Let’s start with a very simple example, but one that can spark outrage on both sides. The “cry it out” method when it comes to getting babies to sleep. I tread so lightly when this topic comes up in a group of parents, I practically disappear…I tip toe my way right to the other side of the cul-de-sac, sneak inside, and pretend I was never there to begin with. Why? Because having a simple conversation seems impossible with some women. Having an opinion on whether to soothe a baby to sleep at any cost to one’s own sanity just to get the child to sleep for a few hours of the night or to let that child spend a night or two crying for an excessive amount of time? If you fall on the other side of the argument than some women, you can kiss the friendship goodbye.
This is just one of countless topics that divided not only women, but also parents in general, and then becomes a source of neighborhood gossip. “Oh my gosh, so and so’s baby was crying last night. I could hear it all the way from my window, it’s all because she (insert one side of the argument or the other). I can’t believe she parents that way.” Do you notice right now, I’m still dancing around the subject out of fear if I slip my opinion into this article, the readers who don’t fall on my side will annihilate me! The fact is…there is no right answer. Every child is different and every parent is different. If there were a clear-cut answers, authors wouldn’t be making millions by writing entire books dedicated to the subject.

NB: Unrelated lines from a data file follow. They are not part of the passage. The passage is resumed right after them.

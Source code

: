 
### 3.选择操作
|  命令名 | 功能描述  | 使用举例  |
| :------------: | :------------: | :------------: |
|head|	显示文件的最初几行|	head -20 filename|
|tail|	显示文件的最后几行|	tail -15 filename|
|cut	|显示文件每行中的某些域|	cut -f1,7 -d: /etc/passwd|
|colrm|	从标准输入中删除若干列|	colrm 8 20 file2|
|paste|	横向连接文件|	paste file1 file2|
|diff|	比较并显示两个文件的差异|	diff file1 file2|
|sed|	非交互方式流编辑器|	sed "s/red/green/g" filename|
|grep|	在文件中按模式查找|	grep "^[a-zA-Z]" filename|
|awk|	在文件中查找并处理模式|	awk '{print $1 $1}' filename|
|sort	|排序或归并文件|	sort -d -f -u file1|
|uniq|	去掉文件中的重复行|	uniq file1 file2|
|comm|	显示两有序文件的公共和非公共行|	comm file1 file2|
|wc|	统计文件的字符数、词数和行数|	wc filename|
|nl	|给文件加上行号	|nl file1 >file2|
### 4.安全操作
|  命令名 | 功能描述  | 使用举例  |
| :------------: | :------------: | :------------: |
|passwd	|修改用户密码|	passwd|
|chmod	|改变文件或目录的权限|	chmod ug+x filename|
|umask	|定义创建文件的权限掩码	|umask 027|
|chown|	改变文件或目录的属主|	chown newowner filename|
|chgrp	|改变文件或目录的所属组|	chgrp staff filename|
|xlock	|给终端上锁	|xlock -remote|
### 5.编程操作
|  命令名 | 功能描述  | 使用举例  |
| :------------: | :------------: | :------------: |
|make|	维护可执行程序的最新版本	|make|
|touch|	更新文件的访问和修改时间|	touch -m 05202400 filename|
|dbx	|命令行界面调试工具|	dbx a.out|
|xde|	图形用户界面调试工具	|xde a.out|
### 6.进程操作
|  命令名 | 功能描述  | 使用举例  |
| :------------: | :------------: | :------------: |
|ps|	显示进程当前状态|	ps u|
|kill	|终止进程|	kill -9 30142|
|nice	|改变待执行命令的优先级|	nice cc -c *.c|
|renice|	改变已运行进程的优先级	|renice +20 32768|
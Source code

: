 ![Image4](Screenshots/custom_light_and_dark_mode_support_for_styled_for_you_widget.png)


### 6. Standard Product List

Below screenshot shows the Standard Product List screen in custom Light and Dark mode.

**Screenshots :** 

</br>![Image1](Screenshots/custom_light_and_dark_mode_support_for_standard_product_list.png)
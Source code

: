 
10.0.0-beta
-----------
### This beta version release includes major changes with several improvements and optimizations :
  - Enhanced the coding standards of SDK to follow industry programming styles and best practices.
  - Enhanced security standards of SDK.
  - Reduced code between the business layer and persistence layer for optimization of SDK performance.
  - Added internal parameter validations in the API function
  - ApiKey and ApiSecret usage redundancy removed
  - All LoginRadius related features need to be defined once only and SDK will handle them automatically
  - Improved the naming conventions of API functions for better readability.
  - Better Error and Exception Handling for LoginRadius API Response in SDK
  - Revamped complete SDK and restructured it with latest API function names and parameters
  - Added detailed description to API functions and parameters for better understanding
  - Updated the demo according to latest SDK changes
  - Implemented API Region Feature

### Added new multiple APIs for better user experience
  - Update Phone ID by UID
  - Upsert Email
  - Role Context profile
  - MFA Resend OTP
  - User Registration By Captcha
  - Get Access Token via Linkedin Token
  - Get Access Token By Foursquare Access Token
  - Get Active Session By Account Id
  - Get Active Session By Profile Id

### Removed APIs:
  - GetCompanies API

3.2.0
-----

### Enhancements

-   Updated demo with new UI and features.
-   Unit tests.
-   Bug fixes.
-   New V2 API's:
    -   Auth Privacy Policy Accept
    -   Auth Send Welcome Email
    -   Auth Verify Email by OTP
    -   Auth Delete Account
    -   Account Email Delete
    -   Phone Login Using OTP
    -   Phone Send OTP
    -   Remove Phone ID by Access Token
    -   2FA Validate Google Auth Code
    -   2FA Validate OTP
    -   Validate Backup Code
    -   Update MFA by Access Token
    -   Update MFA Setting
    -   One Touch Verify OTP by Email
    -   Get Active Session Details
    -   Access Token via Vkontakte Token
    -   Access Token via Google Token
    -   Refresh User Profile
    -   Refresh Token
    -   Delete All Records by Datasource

So will moms every stop judging one another? I think it’s safe to say that’s impossible. It’s human nature, though wrong, to judge others in many cases. But we can raise our white flags and try to stop. More importantly, ask ourselves why we judge others? I’ve thought about this for some time and there are several reasons, but I think it boils down to two: we’re afraid and/or upset. We may be afraid we’re doing something wrong ourselves, so it’s easy to lash out at others and say what they’re doing is wrong. We’re afraid of what we might find if we explore other options. One mother may be scared that if she does take her child to the doctor to discuss a behavior problem, her child may walk away with a diagnosis that terrifies them both. So instead, that mother points to the other moms around her say they’re all handling their child the wrong way, right?
I think the other reason we judge other parents is because we get upset, sometimes about totally unrelated issues. My husband is gone and I had an awful day at work…the kids are bouncing off the walls, mommy needs to put on a show and let the TV babysit for an hour. Meantime, Suzy Homemaker across the street is talking about how you never play with your kids and let them sit in front of the TV all the time; maybe she’s upset her husband is home and doesn’t spend time with her so she’s lashing out at you…who knows? The point is we get upset and we judge others because it makes us feel better about ourselves. Saying something nasty about someone else can make you feel great for a moment, but later…don’t you feel awful?